▶ **Records**:

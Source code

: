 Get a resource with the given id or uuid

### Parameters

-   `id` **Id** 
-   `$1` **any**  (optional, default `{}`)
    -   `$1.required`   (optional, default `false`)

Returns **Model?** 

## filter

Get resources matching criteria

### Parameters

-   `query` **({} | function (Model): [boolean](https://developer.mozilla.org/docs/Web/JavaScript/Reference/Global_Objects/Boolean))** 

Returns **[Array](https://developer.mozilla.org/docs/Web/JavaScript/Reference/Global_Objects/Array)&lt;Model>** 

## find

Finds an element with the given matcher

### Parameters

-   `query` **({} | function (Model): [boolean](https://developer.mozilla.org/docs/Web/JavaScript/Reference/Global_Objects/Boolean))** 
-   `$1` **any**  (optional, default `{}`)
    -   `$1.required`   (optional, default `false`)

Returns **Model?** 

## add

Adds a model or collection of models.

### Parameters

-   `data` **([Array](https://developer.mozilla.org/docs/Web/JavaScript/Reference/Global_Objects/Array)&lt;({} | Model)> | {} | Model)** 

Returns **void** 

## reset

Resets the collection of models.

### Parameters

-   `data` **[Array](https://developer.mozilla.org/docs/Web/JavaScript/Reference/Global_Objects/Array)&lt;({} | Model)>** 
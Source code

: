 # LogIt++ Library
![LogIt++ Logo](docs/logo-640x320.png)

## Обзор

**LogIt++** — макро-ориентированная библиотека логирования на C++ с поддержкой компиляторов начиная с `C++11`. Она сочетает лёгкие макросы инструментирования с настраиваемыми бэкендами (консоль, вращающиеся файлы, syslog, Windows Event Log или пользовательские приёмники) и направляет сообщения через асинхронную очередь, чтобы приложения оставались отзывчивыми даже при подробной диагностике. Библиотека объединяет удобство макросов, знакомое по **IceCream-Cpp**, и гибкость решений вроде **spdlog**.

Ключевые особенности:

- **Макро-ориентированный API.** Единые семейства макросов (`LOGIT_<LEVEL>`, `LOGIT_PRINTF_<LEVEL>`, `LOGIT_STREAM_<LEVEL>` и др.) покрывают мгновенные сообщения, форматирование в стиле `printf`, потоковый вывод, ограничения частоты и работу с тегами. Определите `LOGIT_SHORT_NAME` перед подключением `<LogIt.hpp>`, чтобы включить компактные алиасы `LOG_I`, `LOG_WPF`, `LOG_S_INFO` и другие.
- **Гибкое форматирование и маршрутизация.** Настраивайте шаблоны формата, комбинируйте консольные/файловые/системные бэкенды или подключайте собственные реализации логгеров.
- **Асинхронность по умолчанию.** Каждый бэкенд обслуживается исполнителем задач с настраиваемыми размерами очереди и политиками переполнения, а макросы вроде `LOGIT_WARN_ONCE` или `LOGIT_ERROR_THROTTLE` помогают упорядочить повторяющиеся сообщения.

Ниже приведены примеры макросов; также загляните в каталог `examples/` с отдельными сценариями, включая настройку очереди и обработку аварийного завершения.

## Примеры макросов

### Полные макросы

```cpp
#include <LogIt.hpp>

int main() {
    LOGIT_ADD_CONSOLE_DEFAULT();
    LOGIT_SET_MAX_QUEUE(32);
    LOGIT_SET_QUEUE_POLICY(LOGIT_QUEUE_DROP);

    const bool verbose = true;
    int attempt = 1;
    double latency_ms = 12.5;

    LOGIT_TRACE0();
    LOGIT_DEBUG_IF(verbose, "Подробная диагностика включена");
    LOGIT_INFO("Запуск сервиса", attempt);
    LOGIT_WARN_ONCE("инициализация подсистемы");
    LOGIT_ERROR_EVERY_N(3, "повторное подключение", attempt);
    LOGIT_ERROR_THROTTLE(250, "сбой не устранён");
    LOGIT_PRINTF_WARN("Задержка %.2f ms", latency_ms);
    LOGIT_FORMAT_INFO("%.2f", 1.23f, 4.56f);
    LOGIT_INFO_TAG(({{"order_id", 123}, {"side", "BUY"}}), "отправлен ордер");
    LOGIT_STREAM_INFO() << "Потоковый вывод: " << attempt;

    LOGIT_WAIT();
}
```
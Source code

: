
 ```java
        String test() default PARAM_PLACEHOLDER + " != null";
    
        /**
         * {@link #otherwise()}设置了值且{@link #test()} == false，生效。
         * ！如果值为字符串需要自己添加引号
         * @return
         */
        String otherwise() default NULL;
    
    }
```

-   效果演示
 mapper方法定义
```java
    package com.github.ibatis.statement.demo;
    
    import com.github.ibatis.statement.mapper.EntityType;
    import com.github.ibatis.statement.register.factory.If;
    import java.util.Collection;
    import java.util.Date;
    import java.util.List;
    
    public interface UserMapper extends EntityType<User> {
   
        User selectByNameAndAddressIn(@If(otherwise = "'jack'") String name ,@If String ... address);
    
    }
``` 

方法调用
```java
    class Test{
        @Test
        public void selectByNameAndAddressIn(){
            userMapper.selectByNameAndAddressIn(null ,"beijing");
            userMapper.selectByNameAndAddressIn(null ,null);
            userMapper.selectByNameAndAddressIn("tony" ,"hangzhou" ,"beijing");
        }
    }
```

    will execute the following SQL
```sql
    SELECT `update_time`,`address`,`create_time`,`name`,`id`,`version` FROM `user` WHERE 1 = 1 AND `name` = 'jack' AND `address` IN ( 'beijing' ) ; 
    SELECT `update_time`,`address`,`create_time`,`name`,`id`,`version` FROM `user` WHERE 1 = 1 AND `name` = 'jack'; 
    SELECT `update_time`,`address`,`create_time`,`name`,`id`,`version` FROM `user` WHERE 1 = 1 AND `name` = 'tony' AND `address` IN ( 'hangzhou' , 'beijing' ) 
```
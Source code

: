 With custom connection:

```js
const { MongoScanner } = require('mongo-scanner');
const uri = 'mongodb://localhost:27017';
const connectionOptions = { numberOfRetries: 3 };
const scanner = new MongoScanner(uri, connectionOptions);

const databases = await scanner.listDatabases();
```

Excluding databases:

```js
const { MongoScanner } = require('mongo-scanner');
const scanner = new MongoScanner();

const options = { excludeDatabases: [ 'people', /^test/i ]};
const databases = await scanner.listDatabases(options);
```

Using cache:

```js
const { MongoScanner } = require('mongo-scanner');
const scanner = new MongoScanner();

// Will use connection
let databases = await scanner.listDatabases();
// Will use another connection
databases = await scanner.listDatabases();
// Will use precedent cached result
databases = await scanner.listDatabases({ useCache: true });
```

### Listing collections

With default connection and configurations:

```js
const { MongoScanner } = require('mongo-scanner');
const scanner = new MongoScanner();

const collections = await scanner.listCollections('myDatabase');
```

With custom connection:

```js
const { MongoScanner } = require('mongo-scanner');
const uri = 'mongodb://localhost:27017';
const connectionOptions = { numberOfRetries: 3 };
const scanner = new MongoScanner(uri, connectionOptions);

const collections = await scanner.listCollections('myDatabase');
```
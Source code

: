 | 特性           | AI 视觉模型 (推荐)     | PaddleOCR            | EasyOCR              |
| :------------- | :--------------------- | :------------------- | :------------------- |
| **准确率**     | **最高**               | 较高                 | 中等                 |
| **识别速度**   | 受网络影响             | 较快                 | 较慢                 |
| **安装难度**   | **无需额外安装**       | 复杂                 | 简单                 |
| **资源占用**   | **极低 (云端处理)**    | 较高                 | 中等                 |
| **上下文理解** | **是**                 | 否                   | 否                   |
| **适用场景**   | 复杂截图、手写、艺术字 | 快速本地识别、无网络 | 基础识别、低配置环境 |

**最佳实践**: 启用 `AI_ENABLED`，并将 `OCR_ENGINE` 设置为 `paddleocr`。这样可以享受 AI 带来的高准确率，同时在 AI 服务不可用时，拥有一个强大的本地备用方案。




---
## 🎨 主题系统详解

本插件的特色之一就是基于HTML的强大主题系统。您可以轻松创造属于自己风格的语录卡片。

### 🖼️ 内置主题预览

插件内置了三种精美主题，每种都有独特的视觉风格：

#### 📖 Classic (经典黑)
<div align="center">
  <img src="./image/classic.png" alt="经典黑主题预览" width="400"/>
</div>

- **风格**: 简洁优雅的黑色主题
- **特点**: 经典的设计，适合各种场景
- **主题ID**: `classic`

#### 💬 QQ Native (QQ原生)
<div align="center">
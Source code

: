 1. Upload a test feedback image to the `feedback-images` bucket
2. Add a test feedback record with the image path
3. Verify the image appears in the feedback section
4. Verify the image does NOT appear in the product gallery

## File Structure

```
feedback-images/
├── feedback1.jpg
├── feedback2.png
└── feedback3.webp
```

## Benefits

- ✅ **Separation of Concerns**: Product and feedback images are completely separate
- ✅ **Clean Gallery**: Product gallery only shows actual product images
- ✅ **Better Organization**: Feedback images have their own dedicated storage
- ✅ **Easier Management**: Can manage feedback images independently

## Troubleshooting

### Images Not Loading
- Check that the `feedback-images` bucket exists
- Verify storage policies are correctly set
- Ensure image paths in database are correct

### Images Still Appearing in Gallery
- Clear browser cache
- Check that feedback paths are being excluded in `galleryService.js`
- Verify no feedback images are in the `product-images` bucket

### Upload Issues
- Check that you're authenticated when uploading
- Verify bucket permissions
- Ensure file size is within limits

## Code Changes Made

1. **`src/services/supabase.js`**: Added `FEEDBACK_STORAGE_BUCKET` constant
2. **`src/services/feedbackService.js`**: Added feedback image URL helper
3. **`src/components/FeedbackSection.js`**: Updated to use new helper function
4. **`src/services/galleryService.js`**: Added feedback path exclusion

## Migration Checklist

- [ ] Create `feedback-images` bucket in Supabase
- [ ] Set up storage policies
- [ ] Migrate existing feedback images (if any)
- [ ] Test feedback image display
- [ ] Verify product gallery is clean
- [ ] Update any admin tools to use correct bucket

▶ **What to work on**: The answer is every line in the data where the word "developer" appears.

▶ **Solution for this exercise**:
-   `query` **({} | function (Model): [boolean](https://developer.mozilla.org/docs/Web/JavaScript/Reference/Global_Objects/Boolean))** 
Returns **[Array](https://developer.mozilla.org/docs/Web/JavaScript/Reference/Global_Objects/Array)&lt;Model>** 
-   `query` **({} | function (Model): [boolean](https://developer.mozilla.org/docs/Web/JavaScript/Reference/Global_Objects/Boolean))** 
-   `data` **([Array](https://developer.mozilla.org/docs/Web/JavaScript/Reference/Global_Objects/Array)&lt;({} | Model)> | {} | Model)** 
-   `data` **[Array](https://developer.mozilla.org/docs/Web/JavaScript/Reference/Global_Objects/Array)&lt;({} | Model)>** 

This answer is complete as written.